Saved entries:
* * * * * * *

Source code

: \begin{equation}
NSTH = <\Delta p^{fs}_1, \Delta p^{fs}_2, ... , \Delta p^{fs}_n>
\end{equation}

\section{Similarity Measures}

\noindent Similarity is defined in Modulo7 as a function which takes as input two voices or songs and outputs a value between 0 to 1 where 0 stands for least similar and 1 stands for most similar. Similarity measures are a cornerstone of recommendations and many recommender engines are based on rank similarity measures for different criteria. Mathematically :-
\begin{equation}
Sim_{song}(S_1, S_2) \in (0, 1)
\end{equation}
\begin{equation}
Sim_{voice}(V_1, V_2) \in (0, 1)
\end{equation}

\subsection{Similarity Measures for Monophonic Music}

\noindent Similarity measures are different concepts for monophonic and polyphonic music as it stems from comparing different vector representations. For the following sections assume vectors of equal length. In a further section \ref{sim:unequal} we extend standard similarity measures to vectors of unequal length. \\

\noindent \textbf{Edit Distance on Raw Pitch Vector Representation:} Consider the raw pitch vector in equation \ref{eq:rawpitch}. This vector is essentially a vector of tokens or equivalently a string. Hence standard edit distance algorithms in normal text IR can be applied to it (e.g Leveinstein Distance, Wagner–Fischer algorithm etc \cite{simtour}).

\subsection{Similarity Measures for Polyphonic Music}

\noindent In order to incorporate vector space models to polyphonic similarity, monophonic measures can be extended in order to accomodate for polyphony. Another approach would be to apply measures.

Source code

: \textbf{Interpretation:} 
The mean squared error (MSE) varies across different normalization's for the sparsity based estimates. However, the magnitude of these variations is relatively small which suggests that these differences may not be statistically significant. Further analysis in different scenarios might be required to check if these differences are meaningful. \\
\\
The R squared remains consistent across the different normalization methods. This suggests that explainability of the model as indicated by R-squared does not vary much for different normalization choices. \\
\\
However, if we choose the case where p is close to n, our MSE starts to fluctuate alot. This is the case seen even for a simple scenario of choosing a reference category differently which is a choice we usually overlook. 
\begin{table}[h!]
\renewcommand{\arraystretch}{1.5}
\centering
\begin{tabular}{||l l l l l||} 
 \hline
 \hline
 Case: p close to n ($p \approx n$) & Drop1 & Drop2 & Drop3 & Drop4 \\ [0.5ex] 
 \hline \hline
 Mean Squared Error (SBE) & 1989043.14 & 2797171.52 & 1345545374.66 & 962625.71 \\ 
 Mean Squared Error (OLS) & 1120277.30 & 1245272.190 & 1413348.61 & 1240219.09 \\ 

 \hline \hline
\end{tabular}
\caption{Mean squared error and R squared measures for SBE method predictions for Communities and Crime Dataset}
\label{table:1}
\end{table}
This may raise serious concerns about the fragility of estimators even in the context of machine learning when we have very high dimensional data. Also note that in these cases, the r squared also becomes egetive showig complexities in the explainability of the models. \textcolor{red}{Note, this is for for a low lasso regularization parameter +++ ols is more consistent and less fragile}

* * * * * * *

Output the entries above word for word.

### Written solution:
Source code

: \begin{equation}
NSTH = <\Delta p^{fs}_1, \Delta p^{fs}_2, ... , \Delta p^{fs}_n>
\end{equation}

\section{Similarity Measures}

\noindent Similarity is defined in Modulo7 as a function which takes as input two voices or songs and outputs a value between 0 to 1 where 0 stands for least similar and 1 stands for most similar. Similarity measures are a cornerstone of recommendations and many recommender engines are based on rank similarity measures for different criteria. Mathematically :-
\begin{equation}
Sim_{song}(S_1, S_2) \in (0, 1)
\end{equation}
\begin{equation}
Sim_{voice}(V_1, V_2) \in (0, 1)
\end{equation}

\subsection{Similarity Measures for Monophonic Music}

\noindent Similarity measures are different concepts for monophonic and polyphonic music as it stems from comparing different vector representations. For the following sections assume vectors of equal length. In a further section \ref{sim:unequal} we extend standard similarity measures to vectors of unequal length. \\

\noindent \textbf{Edit Distance on Raw Pitch Vector Representation:} Consider the raw pitch vector in equation \ref{eq:rawpitch}. This vector is essentially a vector of tokens or equivalently a string. Hence standard edit distance algorithms in normal text IR can be applied to it (e.g Leveinstein Distance, Wagner–Fischer algorithm etc \cite{simtour}).

\subsection{Similarity Measures for Polyphonic Music}

\noindent In order to incorporate vector space models to polyphonic similarity, monophonic measures can be extended in order to accomodate for polyphony. Another approach would be to apply measures.

Source code

: \textbf{Interpretation:} 
The mean squared error (MSE) varies across different normalization's for the sparsity based estimates. However, the magnitude of these variations is relatively small which suggests that these differences may not be statistically significant. Further analysis in different scenarios might be required to check if these differences are meaningful. \\
\\
The R squared remains consistent across the different normalization methods. This suggests that explainability of the model as indicated by R-squared does not vary much for different normalization choices. \\
\\
However, if we choose the case where p is close to n, our MSE starts to fluctuate alot. This is the case seen even for a simple scenario of choosing a reference category differently which is a choice we usually overlook. 
\begin{table}[h!]
\renewcommand{\arraystretch}{1.5}
\centering
\begin{tabular}{||l l l l l||} 
 \hline
 \hline
 Case: p close to n ($p \approx n$) & Drop1 & Drop2 & Drop3 & Drop4 \\ [0.5ex] 
 \hline \hline
 Mean Squared Error (SBE) & 1989043.14 & 2797171.52 & 1345545374.66 & 962625.71 \\ 
 Mean Squared Error (OLS) & 1120277.30 & 1245272.190 & 1413348.61 & 1240219.09 \\ 

 \hline \hline
\end{tabular}
\caption{Mean squared error and R squared measures for SBE method predictions for Communities and Crime Dataset}
\label{table:1}
\end{table}
This may raise serious concerns about the fragility of estimators even in the context of machine learning when we have very high dimensional data. Also note that in these cases, the r squared also becomes egetive showig complexities in the explainability of the models. \textcolor{red}{Note, this is for for a low lasso regularization parameter +++ ols is more consistent and less fragile}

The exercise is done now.